◆ **TASK TO COMPLETE**: Look through the records below for the line with "2. Lo primero" and the line with "it the most", then return those lines and all lines between, exactly.

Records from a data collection
....
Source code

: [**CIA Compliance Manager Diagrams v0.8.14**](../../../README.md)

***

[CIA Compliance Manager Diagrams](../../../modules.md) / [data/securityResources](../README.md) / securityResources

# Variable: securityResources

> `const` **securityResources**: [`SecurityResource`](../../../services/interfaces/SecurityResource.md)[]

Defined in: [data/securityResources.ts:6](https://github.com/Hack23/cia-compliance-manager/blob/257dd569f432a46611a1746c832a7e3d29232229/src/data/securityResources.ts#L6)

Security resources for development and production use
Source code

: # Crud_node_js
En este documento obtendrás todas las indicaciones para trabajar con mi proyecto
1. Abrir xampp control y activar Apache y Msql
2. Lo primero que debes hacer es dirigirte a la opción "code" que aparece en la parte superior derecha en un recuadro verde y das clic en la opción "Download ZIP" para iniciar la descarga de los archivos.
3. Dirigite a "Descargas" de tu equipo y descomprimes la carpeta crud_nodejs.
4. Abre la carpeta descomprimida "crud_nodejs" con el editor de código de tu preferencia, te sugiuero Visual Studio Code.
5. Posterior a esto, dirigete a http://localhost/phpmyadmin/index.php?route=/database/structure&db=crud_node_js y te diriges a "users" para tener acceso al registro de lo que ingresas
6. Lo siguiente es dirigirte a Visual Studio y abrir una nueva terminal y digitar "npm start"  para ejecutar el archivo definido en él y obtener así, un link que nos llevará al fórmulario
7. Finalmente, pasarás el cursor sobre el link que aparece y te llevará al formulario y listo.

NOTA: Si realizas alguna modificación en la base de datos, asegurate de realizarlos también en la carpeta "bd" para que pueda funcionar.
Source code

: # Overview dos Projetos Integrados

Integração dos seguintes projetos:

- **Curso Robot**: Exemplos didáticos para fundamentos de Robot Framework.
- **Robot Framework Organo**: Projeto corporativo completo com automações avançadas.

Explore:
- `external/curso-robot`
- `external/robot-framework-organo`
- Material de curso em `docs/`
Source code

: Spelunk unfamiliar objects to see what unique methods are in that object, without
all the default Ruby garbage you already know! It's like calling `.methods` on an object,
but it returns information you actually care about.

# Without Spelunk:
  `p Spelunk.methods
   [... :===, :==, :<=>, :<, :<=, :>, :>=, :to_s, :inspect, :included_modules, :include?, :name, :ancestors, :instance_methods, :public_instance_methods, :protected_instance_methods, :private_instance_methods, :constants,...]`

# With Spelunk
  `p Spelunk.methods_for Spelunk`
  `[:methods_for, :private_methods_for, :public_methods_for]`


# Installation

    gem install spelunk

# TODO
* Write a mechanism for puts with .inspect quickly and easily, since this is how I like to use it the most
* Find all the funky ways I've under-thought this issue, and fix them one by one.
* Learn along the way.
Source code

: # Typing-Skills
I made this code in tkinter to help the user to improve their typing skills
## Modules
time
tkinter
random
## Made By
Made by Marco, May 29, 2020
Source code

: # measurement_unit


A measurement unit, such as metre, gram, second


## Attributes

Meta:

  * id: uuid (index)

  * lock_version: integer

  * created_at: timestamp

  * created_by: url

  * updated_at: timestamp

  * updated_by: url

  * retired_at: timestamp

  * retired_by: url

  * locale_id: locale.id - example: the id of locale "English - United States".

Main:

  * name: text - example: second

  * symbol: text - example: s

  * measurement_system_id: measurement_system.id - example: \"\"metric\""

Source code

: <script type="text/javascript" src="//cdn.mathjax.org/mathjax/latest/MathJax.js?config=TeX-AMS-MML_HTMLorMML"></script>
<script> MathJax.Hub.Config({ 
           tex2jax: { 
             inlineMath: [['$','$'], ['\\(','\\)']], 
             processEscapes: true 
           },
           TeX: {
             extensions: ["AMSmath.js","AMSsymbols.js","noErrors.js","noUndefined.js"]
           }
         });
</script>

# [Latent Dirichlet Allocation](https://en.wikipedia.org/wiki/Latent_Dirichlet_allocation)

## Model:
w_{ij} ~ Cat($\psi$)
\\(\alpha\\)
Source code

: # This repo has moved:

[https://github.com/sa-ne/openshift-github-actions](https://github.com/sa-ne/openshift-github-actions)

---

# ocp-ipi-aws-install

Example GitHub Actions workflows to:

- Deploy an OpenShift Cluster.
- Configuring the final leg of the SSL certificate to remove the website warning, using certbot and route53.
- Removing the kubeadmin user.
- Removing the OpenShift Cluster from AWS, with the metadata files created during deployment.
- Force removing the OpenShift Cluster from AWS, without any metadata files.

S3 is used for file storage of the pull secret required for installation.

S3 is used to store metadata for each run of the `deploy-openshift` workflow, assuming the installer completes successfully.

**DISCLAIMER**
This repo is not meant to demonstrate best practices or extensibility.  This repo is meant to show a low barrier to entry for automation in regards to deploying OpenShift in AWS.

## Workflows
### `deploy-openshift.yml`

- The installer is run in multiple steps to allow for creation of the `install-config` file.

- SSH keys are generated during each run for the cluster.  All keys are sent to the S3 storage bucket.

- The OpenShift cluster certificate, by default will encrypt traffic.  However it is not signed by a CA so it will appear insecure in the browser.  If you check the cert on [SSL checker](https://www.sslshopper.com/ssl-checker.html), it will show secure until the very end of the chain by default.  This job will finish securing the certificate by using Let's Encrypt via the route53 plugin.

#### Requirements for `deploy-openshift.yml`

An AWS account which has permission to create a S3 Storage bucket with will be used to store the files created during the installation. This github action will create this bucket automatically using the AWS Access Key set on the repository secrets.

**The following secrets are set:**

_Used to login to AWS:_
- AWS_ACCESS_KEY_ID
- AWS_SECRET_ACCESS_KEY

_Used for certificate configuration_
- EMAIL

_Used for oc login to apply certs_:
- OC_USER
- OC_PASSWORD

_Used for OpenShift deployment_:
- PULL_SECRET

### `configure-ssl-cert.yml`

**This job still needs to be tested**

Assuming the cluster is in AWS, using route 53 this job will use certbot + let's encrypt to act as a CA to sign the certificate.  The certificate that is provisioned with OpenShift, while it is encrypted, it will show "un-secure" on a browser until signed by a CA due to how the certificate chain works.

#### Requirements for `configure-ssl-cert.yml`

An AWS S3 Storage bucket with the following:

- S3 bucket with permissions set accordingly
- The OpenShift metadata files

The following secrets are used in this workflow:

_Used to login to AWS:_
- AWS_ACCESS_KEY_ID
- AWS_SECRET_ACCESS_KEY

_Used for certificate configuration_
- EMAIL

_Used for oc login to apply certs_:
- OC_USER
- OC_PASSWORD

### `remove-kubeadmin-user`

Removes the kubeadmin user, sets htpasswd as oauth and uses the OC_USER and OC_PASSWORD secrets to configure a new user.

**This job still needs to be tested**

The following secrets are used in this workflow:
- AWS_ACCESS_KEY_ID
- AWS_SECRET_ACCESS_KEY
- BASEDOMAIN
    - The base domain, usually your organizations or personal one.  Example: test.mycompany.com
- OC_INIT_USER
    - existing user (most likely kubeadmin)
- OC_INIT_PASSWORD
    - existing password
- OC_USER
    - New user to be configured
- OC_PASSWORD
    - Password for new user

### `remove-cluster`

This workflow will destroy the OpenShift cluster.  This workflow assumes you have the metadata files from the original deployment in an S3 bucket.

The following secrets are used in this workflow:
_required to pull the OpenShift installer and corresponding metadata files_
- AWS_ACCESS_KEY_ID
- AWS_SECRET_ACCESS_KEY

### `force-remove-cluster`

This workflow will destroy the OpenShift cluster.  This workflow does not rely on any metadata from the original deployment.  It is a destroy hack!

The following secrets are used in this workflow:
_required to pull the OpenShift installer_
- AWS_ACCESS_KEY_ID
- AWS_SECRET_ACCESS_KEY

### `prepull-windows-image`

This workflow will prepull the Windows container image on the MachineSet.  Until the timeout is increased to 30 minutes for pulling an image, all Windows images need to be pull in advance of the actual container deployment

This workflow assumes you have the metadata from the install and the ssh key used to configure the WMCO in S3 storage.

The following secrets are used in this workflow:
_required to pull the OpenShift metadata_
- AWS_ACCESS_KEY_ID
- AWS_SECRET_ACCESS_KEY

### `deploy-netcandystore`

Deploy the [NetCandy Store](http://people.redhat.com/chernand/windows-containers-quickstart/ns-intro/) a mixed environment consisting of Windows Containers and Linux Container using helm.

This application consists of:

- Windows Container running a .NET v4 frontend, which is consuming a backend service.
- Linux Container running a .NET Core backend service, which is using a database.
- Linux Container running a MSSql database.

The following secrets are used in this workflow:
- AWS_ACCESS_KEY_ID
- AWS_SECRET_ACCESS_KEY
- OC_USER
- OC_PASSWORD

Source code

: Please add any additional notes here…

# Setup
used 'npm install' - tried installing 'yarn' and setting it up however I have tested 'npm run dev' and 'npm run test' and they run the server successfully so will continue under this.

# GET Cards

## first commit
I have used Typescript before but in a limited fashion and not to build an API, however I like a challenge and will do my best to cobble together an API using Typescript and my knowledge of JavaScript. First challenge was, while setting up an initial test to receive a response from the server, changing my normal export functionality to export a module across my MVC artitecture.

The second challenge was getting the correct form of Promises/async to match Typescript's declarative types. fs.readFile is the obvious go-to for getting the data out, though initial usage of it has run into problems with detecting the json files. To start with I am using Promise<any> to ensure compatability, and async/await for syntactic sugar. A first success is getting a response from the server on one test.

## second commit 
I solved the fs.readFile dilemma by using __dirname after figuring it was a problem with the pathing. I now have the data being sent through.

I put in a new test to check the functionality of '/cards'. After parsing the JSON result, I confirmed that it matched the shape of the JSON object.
....
◆ **ANSWER FOR THIS EXERCISE**:
2. Lo primero que debes hacer es dirigirte a la opción "code" que aparece en la parte superior derecha en un recuadro verde y das clic en la opción "Download ZIP" para iniciar la descarga de los archivos.
3. Dirigite a "Descargas" de tu equipo y descomprimes la carpeta crud_nodejs.
4. Abre la carpeta descomprimida "crud_nodejs" con el editor de código de tu preferencia, te sugiuero Visual Studio Code.
5. Posterior a esto, dirigete a http://localhost/phpmyadmin/index.php?route=/database/structure&db=crud_node_js y te diriges a "users" para tener acceso al registro de lo que ingresas
6. Lo siguiente es dirigirte a Visual Studio y abrir una nueva terminal y digitar "npm start"  para ejecutar el archivo definido en él y obtener así, un link que nos llevará al fórmulario
7. Finalmente, pasarás el cursor sobre el link que aparece y te llevará al formulario y listo.

NOTA: Si realizas alguna modificación en la base de datos, asegurate de realizarlos también en la carpeta "bd" para que pueda funcionar.
Source code

: # Overview dos Projetos Integrados

Integração dos seguintes projetos:

- **Curso Robot**: Exemplos didáticos para fundamentos de Robot Framework.
- **Robot Framework Organo**: Projeto corporativo completo com automações avançadas.

Explore:
- `external/curso-robot`
- `external/robot-framework-organo`
- Material de curso em `docs/`
Source code

: Spelunk unfamiliar objects to see what unique methods are in that object, without
all the default Ruby garbage you already know! It's like calling `.methods` on an object,
but it returns information you actually care about.

# Without Spelunk:
  `p Spelunk.methods
   [... :===, :==, :<=>, :<, :<=, :>, :>=, :to_s, :inspect, :included_modules, :include?, :name, :ancestors, :instance_methods, :public_instance_methods, :protected_instance_methods, :private_instance_methods, :constants,...]`

# With Spelunk
  `p Spelunk.methods_for Spelunk`
  `[:methods_for, :private_methods_for, :public_methods_for]`


# Installation

    gem install spelunk

# TODO
* Write a mechanism for puts with .inspect quickly and easily, since this is how I like to use it the most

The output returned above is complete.